J’avoue ne pas avoir beaucoup varié mon entraînement habituel. L’important n’étant pas la performance, on a surtout travaillé sur le protocole de départ de l’épreuve dynamique pour être aussi efficace que possible tout en étant dans les règles (main ou pied au mur), et sur le protocole de sortie, verticalisation sans assistance, ventilation et geste « OK » aux arbitres. Ça nous a pris un moment pour trouver la manière, avec un peu d’improvisation sur le moment !

Comment résumerais-tu cette expérience pour quelqu’un qui ne connaît pas l’Open Apnée Lyon ?
Pour ma première inscription dans la compétition, je ne pouvais pas rêver mieux !  Le format par équipe m’a vraiment plu : concourir pour et avec les copains et non pour soi-même rend le cadre vraiment accessible à tous les pratiquants. Même ceux qui sont comme moi et font du sport pour le plaisir sans pression… En plus, l’accueil était très chaleureux, plein d’écoute et le cadre magnifique (les quais du Rhône avec vue sur Fourvière quand même !) avec une météo bien ensoleillée !

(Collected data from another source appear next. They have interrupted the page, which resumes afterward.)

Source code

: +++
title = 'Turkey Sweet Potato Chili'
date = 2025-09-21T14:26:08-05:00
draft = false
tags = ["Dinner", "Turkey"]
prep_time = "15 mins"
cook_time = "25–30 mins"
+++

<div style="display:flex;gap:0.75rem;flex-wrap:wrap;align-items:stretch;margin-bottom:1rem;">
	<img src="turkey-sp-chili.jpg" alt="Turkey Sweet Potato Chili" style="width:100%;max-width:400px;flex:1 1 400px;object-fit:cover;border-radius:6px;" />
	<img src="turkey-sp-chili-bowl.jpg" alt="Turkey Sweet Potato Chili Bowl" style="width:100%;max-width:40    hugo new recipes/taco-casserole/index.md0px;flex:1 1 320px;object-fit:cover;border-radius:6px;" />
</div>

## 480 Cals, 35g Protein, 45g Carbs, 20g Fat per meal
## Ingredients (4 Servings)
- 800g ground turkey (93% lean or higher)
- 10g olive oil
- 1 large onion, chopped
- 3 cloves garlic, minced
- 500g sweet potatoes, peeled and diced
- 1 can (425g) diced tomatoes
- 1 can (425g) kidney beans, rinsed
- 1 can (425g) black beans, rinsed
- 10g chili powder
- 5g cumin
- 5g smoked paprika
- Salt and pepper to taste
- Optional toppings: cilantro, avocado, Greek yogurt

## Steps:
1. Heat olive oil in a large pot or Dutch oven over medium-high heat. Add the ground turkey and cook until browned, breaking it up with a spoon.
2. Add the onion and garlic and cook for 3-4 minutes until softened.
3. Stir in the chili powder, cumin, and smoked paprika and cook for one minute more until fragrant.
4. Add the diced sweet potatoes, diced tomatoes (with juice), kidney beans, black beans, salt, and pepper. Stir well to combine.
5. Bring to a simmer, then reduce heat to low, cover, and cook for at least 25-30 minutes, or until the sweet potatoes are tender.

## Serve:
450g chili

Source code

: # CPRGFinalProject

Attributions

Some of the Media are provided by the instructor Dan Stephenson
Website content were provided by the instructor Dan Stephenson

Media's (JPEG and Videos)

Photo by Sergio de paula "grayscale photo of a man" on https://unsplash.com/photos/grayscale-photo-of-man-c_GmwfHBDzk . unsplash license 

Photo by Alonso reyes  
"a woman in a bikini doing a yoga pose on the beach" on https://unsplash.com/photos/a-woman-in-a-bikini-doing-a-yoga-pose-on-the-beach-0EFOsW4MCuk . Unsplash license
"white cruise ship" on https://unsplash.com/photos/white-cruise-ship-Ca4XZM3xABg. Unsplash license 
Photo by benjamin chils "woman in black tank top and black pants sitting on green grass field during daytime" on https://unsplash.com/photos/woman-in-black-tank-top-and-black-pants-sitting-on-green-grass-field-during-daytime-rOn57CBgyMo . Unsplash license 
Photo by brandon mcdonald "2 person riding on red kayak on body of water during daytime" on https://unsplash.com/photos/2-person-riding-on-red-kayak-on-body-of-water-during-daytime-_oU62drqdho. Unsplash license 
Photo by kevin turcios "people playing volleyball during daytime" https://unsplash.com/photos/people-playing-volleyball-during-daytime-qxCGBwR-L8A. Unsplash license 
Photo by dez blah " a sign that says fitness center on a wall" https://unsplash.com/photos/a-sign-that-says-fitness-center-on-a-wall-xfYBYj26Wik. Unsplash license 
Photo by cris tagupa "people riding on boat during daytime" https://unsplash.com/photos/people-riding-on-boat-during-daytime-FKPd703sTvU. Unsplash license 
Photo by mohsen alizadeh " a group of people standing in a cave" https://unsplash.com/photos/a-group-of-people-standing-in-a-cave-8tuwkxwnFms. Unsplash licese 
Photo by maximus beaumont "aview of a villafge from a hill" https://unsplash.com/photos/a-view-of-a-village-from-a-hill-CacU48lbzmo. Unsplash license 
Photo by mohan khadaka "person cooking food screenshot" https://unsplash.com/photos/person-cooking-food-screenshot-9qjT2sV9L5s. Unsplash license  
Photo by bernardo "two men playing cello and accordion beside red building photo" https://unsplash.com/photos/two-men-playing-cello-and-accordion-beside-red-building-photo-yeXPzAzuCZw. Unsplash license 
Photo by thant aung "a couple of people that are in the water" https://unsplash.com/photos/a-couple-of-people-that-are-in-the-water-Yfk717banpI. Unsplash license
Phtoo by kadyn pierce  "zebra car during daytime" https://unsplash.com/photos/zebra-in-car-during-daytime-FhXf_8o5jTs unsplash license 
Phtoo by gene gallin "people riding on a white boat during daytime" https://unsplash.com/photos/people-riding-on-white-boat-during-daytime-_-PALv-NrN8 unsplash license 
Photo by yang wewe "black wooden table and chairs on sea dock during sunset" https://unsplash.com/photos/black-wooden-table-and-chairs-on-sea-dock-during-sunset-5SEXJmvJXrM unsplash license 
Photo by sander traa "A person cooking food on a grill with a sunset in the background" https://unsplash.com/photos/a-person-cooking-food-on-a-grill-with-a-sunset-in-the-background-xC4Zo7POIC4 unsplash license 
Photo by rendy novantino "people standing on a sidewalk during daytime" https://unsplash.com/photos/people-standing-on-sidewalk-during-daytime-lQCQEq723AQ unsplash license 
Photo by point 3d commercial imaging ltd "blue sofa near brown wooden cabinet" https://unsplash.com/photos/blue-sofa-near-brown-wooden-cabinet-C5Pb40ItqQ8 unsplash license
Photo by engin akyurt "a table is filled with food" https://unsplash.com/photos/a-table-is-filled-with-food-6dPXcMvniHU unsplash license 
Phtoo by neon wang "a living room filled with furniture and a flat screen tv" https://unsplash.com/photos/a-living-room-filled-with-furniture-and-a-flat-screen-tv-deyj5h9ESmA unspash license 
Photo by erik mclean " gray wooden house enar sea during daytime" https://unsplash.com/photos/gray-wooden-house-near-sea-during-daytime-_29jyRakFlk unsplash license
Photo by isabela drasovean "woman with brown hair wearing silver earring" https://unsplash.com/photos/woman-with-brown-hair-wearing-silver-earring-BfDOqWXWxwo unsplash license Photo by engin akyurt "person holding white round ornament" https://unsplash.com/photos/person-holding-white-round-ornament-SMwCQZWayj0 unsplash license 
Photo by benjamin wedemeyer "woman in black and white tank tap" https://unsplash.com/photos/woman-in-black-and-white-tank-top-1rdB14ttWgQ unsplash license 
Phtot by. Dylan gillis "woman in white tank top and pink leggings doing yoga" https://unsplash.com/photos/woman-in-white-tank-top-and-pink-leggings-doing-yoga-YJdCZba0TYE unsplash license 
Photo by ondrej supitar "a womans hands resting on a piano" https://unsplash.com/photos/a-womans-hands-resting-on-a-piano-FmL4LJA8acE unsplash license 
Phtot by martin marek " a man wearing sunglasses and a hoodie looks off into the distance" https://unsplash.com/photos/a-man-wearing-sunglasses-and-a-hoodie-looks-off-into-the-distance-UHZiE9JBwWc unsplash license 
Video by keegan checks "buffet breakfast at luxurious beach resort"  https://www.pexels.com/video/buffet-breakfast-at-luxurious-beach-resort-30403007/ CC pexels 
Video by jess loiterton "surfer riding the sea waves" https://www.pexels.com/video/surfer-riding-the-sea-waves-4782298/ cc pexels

A titre personnel, qu’en as-tu retiré ?
Je l’ai fait ! Deux ans après mon accident et malgré les roulettes j’ai participé à ma première compétition d’apnée, qui plus est avec des valides, et je n’ai pas eu à rougir de mes performances.
Et avec l’accueil proposé cette compétition aura été un super moment, tant au niveau humain que sportif !

On compte sur toi pour la 4° édition ?
Oh que oui !

Que dirais-tu à une personne qui hésite à s’inscrire ?
Tout comme précédemment : un évènement avec des copains dans un cadre comme celui là, avec un encadrement aussi chaleureux, ça ne se loupe pas. Même quand on n’est pas compétiteur, l’ambiance est détendue et la pression de la performance individuelle est reléguée derrière le plaisir d’être là.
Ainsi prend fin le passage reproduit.